27. Juni – 17:40 Uhr
Ach, Amore,
glaubst Du wirklich, dass wenn wir die nächsten vier Tage mit amour fou erleben, wir dann nächste Woche vernünftiger sein werden? Ich glaube eher, es wird dann noch schlimmer mit uns werden. Ich sage trotzdem ja.
Weil ich jetzt lebe und jetzt Sehnsucht nach Dir habe, und Du mir ganz schrecklich fehlst. Und weil ich Deinen Sofortbefriedigungswahn auch noch liebe.

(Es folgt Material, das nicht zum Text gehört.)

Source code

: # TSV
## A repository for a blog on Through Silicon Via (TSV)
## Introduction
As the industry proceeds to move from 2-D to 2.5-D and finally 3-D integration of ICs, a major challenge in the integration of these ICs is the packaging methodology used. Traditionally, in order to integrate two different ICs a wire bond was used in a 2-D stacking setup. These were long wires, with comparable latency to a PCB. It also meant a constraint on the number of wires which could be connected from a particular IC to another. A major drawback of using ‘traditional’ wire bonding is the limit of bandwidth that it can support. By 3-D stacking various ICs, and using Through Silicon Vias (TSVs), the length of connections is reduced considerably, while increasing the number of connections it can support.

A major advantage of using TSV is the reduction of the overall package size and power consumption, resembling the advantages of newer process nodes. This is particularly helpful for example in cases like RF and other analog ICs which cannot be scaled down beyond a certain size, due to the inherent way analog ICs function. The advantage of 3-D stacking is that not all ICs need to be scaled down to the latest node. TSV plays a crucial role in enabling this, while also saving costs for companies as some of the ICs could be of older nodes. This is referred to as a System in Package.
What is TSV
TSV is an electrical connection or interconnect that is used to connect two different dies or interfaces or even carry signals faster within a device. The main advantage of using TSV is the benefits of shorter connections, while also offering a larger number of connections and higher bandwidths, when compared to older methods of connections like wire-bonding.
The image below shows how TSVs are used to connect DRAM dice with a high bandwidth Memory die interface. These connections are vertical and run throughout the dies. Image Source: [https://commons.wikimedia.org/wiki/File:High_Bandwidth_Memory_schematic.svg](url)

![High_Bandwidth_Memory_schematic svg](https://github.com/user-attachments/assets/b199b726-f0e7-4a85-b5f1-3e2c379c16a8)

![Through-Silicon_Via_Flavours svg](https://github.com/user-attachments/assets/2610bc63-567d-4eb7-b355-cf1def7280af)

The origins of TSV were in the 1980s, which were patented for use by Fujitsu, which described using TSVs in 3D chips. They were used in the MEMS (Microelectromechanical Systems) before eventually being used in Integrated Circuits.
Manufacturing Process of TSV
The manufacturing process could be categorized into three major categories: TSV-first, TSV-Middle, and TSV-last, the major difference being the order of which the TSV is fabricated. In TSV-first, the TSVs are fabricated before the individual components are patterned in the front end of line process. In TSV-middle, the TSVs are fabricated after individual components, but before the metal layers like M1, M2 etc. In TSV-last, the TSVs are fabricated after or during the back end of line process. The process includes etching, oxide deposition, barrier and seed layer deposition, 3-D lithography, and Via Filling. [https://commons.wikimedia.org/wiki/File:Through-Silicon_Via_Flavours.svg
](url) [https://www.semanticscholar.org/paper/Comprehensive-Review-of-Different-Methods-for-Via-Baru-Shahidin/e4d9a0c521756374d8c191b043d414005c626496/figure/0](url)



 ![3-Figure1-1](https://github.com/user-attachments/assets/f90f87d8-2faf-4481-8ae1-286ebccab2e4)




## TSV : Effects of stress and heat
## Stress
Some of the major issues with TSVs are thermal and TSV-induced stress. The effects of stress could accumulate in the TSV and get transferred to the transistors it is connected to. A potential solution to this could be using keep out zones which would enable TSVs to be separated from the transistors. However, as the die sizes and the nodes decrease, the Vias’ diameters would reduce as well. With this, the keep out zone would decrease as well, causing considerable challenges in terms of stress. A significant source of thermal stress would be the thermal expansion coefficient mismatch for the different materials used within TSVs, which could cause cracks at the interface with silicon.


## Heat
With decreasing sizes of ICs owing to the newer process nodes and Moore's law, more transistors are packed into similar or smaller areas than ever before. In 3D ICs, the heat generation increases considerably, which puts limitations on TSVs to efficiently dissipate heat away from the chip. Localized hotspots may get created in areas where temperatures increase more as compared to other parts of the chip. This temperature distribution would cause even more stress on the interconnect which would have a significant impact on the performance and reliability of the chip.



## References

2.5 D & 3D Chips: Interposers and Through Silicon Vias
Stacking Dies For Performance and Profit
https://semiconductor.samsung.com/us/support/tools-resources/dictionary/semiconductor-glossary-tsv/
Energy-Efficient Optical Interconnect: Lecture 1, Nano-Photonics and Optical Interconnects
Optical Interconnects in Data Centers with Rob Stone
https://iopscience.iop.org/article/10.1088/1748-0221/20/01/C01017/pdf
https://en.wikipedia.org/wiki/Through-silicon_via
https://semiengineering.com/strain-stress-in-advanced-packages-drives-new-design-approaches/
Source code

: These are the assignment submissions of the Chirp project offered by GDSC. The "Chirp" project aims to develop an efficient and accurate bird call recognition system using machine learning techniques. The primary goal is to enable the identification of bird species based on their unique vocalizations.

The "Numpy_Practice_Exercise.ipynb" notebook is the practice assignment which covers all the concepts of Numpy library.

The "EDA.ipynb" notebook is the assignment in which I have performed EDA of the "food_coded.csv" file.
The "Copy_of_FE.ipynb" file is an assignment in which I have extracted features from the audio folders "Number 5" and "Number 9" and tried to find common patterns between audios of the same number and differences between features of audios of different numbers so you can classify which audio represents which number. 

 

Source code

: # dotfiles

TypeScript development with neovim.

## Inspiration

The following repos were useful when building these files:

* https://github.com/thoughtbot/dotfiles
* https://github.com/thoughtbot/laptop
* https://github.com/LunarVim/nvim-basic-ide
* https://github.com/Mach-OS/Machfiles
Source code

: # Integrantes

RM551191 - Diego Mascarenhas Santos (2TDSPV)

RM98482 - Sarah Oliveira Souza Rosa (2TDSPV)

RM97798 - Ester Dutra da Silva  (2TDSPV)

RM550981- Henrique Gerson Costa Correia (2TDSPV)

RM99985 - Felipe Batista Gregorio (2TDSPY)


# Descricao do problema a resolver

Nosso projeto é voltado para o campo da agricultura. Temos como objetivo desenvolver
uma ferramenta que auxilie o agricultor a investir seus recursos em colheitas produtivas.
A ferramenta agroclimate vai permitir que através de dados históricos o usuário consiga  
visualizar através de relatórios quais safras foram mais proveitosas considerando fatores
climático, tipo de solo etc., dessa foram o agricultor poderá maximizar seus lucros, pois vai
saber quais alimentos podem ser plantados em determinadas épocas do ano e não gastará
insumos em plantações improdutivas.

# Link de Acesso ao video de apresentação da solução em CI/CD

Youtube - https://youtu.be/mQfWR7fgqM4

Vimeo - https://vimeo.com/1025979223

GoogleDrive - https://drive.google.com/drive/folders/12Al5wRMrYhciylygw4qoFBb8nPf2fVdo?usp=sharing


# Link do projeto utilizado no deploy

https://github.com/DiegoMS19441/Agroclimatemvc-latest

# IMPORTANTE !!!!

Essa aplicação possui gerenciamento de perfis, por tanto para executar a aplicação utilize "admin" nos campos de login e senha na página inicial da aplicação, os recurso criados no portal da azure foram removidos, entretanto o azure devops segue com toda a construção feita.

Aber dann darfst Du nicht mehr schimpfen und sagen: »Wie soll das denn mit uns die nächsten Jahre weitergehen? Wenn Du mich immer so schlapp machst, kann ich am nächsten Tag nicht richtig denken, sondern nur von Dir träumen. Und meine Arbeit?«
Es ist kalt in meiner Wohnung. Hast Du Holz, damit wir den Kamin anzünden können? Ich friere ohne Dich, Geliebter.
Besser wäre es bestimmt, wenn wir uns erst morgen treffen würden. Du weißt: Alles, was man übertreibt, verwandelt sich in Herzeleid! So der Volksmund. Ich möchte nicht, dass Du müde an mir wirst.
Eva, Dein Zicklein
27. Juni – 17:47 Uhr
Amore,
ich bin so unbeschreiblich glücklich! Was schert mich die nächste Woche? Taue den Lachs und den Spinat auf! Solltest Du noch einkaufen, denke bitte an Parmesankäse oder Mozzarella. Holz für den Kamin, eine Tomatenbüchse und Muskat bringe ich mit. Ansonsten, da Monatsende, bin ich ziemlich blank! Ich liebe Dich.
Dein Affe
29. Juni – 15:17 Uhr
Mein liebes Evachen,
vorhin war ich entsetzt über Deine Reaktion. Wie schnell Du Partei gegen mich ergreifen kannst, obwohl Du die Hintergründe und Zusammenhänge nicht kennst, ist schon erstaunlich.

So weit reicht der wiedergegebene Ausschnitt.